Required action >>
Take the records below from their first line through the line holding "Is list allows", and set each of those lines down exactly, without pictures.

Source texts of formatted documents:
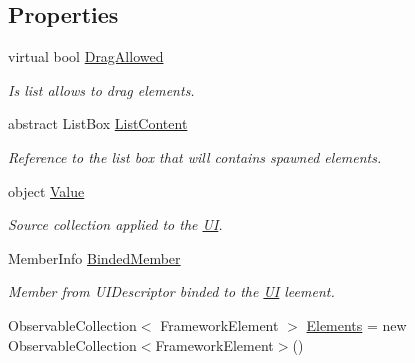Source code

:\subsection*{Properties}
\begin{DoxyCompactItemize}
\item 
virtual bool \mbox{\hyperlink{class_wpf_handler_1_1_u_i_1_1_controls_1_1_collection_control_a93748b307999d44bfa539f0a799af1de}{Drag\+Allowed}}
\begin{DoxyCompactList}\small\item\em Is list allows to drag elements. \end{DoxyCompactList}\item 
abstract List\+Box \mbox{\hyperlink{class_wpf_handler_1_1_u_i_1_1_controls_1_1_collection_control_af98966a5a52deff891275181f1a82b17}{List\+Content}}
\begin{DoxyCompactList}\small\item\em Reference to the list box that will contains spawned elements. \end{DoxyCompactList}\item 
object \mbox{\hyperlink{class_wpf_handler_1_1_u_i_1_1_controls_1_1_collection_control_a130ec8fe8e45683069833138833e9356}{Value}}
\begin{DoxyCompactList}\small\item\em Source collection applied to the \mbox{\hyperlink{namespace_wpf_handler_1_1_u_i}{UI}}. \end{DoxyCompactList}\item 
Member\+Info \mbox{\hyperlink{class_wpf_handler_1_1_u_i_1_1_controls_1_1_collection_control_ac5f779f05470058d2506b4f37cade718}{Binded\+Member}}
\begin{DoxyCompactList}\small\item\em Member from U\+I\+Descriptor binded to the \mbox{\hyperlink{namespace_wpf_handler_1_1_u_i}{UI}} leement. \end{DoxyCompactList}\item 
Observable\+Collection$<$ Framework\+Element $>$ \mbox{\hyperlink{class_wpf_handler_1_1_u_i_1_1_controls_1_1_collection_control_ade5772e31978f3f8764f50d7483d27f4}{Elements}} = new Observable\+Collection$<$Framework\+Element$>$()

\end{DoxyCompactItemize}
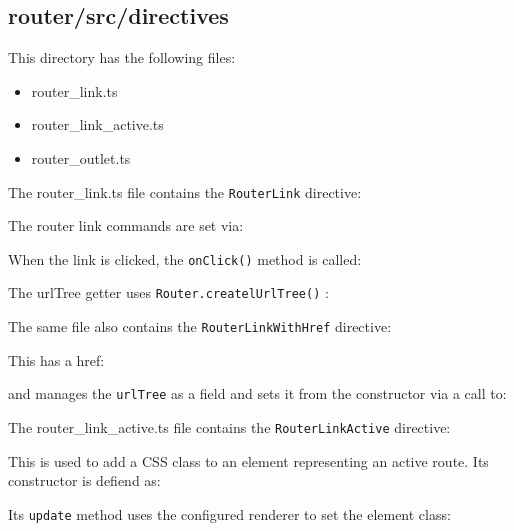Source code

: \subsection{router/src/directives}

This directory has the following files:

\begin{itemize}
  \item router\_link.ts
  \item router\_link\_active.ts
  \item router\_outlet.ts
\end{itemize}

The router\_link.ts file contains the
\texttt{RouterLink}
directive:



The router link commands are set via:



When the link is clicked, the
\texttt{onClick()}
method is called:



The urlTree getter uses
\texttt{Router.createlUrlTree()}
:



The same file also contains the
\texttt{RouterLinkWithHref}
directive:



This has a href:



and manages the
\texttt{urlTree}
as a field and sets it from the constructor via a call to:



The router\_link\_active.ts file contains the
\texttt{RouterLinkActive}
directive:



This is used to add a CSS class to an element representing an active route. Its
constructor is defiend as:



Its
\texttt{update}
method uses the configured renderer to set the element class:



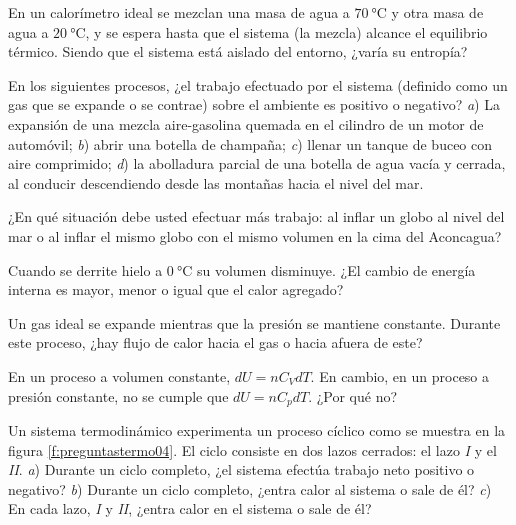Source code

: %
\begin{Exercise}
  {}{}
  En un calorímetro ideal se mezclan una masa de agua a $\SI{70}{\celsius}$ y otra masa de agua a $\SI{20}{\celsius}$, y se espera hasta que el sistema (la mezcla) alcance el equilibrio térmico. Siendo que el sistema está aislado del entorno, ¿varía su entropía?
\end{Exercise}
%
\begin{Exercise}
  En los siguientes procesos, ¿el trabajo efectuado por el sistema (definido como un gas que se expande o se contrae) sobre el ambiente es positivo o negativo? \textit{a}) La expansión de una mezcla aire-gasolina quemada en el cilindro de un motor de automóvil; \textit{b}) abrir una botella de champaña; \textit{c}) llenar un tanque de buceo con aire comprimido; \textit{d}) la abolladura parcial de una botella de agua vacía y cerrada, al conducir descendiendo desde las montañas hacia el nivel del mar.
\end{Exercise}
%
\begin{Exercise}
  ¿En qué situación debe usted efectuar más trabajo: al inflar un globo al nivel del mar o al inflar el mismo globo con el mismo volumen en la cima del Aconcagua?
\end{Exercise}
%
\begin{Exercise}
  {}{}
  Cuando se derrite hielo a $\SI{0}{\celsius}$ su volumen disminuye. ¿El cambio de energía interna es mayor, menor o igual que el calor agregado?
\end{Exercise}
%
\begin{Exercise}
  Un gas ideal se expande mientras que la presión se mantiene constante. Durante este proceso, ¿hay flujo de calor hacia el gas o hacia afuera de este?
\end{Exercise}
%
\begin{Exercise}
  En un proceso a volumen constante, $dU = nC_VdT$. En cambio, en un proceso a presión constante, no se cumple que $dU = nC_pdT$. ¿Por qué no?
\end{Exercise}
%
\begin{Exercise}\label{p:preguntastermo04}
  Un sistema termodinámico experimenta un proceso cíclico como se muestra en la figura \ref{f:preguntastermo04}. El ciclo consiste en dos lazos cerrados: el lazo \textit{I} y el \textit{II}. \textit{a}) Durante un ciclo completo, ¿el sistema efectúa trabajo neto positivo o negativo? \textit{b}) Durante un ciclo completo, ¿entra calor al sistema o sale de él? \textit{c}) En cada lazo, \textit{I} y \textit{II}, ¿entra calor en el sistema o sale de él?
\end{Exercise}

Result for this exercise >>
Source code

:\subsection*{Properties}
\begin{DoxyCompactItemize}
\item 
virtual bool \mbox{\hyperlink{class_wpf_handler_1_1_u_i_1_1_controls_1_1_collection_control_a93748b307999d44bfa539f0a799af1de}{Drag\+Allowed}}
\begin{DoxyCompactList}\small\item\em Is list allows to drag elements. \end{DoxyCompactList}\item 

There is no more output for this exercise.